DHS’ new directive to restrict congressional oversight was issued last week, just one day after an immigration officer shot and killed a U.S. citizen in Minneapolis.

Rep. Jamie Raskin, D-Md., the ranking member of the House Judiciary Committee.

J. Scott Applewhite/AP

A group of Democratic lawmakers who sued the Department of Homeland Security last summer for restricting congressional oversight visits to federal immigration detention centers is asking for an emergency hearing to challenge DHS’ new policy, rolled out quietly last week, that requires seven days’ notice for lawmakers seeking to inspect facilities.

The new directive, issued by DHS Secretary Kristi Noem, is the second time in less than a year that the department has sought to limit lawmakers’ oversight. A similar directive was previously struck down by a federal judge in December.

“The duplicate notice policy is a transparent attempt by DHS to again subvert Congress’s will – and this Court’s stay of DHS’s oversight visit policy,” the 17-page motion filed Monday reads.

The group of 12 House Democrats, which includes Homeland Security Committee Ranking Member Rep. Bennie Thompson, House Judiciary Committee Ranking Member Rep. Jamie Raskin and House Oversight Committee Ranking Member Rep. Robert Garcia, is represented by the Democracy Forward foundation.

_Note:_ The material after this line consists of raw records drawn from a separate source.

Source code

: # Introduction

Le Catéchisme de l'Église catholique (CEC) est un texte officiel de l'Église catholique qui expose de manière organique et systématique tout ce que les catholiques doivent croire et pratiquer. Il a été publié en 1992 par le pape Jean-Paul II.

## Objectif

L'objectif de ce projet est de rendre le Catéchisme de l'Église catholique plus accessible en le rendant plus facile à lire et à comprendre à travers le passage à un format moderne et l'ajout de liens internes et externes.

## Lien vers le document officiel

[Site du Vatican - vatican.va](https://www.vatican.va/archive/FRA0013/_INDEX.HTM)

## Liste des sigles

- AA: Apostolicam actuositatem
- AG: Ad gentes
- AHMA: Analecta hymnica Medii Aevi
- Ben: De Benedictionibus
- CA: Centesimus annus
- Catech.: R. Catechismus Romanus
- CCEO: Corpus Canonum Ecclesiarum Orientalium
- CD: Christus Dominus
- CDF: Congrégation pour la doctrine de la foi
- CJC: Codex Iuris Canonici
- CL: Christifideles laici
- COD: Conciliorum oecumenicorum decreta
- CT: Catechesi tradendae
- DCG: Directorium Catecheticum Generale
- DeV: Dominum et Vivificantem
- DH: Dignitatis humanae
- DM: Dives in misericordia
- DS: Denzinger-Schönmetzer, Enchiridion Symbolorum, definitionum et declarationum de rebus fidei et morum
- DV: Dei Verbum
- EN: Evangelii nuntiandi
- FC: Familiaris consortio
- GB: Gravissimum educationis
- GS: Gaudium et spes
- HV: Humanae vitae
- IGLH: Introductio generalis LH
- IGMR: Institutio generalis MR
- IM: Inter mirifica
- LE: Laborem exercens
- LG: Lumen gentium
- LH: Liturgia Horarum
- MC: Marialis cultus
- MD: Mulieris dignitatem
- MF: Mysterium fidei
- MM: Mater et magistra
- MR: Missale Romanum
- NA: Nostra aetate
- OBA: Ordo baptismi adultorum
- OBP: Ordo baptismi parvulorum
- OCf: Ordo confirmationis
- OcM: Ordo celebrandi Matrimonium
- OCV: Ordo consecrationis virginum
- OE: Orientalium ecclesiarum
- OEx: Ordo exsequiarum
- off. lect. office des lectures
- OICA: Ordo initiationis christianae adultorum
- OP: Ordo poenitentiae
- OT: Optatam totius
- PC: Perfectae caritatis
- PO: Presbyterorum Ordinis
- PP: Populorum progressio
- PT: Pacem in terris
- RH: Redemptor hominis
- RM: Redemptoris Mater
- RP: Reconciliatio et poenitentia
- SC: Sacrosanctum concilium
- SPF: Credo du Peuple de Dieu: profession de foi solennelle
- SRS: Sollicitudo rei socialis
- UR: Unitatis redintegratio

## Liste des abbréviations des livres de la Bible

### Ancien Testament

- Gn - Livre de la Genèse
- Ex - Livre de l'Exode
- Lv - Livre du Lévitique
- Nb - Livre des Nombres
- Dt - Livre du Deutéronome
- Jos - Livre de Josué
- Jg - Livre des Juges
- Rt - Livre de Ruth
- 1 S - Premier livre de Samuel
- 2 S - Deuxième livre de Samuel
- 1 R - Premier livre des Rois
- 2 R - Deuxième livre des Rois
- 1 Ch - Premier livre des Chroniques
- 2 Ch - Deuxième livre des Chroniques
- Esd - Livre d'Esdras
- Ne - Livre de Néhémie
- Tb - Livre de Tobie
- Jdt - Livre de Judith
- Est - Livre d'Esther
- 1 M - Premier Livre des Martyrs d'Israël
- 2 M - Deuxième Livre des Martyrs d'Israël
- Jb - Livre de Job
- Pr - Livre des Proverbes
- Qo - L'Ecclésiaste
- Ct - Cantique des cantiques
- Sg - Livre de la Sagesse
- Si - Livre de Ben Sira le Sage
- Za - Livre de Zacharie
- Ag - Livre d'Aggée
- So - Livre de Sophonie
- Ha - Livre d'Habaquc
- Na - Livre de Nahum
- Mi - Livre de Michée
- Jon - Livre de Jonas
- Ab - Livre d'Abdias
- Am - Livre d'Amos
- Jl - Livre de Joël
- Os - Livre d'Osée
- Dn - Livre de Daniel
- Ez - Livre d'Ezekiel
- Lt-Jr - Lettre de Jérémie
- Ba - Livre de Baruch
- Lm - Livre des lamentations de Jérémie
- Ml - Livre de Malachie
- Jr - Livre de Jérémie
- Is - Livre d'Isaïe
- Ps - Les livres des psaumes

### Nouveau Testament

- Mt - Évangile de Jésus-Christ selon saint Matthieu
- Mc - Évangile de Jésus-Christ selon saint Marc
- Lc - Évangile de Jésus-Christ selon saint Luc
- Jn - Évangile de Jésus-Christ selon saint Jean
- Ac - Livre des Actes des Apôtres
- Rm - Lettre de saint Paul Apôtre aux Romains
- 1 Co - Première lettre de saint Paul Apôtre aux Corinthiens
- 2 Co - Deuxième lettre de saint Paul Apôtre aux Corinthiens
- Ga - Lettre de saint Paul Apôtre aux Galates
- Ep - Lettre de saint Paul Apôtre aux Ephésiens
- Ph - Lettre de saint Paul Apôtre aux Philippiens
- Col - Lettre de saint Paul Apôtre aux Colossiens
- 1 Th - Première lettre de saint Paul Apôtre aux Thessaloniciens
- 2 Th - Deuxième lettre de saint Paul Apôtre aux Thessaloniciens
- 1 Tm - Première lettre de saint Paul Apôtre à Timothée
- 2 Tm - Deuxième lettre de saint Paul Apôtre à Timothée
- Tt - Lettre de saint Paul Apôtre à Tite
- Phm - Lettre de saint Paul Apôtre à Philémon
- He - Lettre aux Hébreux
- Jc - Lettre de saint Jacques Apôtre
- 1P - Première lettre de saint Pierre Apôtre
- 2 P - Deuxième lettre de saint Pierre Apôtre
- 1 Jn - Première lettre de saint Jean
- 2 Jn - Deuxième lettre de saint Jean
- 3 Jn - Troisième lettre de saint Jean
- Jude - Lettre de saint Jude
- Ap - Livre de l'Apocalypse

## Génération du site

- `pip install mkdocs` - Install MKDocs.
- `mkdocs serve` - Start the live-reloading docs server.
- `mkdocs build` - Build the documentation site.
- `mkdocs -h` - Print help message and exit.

A federal judge in July ruled that DHS cannot require notice due to a federal statute that grants unregulated congressional oversight visits for all entities funded by congressional appropriations.

The new memo that became public over the weekend as part of the lawmakers’ case, differs from the policy struck down by the courts last year in one big way: It orders that lawmaker visits be handled by funds appropriated through the so-called “One Big, Beautiful Bill,” which Noem argued exempts it from Section 527, the statute requiring unrestricted access to immigration facilities.

Monday’s filing argued that Noem’s new memo is invalid because “it is practically and administratively impossible for Defendants to have used exclusively OBBBA funds in creating and implementing the duplicate notice policy.”

“Absent a showing by Defendants that they did not use a single dollar of annually appropriated funding, their reimposed notice policy—a duplicate of the stayed seven-day-notice requirement—violates section 527 for the same reasons,” the filing said.

Even so, “A supplemental appropriation is not an invitation for the relevant agency to evade the policies chosen by Congress and enacted with the President’s signature through the annual appropriations,” the filing argued. “DHS is again attempting to subvert the clear restrictions that Congress placed on the agency.”

DHS did not respond to a request for comment in response to Democrats’ filing, which also requests an emergency hearing on the issue, arguing that lawmakers are seeking to finalize DHS funding plans for fiscal year 2027 by the end of January.

Democracy Forward said in a statement Monday that it was “clear” the Trump administration tries to hide its actions from the public because “what ICE is doing is harmful and indefensible, and this administration does not want checks and balances.”

“A federal court issued an order in December preventing the Trump-Vance administration’s attempts to prevent individual members of Congress from conducting oversight, and yet Secretary Noem and DHS appear to be seeking to circumvent the court’s order,” Skye Perryman, president and CEO of Democracy Forward, said in a statement. “This threat to the rule of law and our system of checks and balances should concern every single American. We look forward to seeking answers in court about what the government has done here.”

DHS’ new push for advance notice for congressional visits was issued one day after an immigration officer shot and killed a U.S. citizen in Minneapolis. It also appears to explain a heated incident over the weekend in which Minnesota Reps. Ilhan Omar, Angie Craig and Kelly Morrison tried to conduct an oversight visit at an ICE detention center but were denied entry.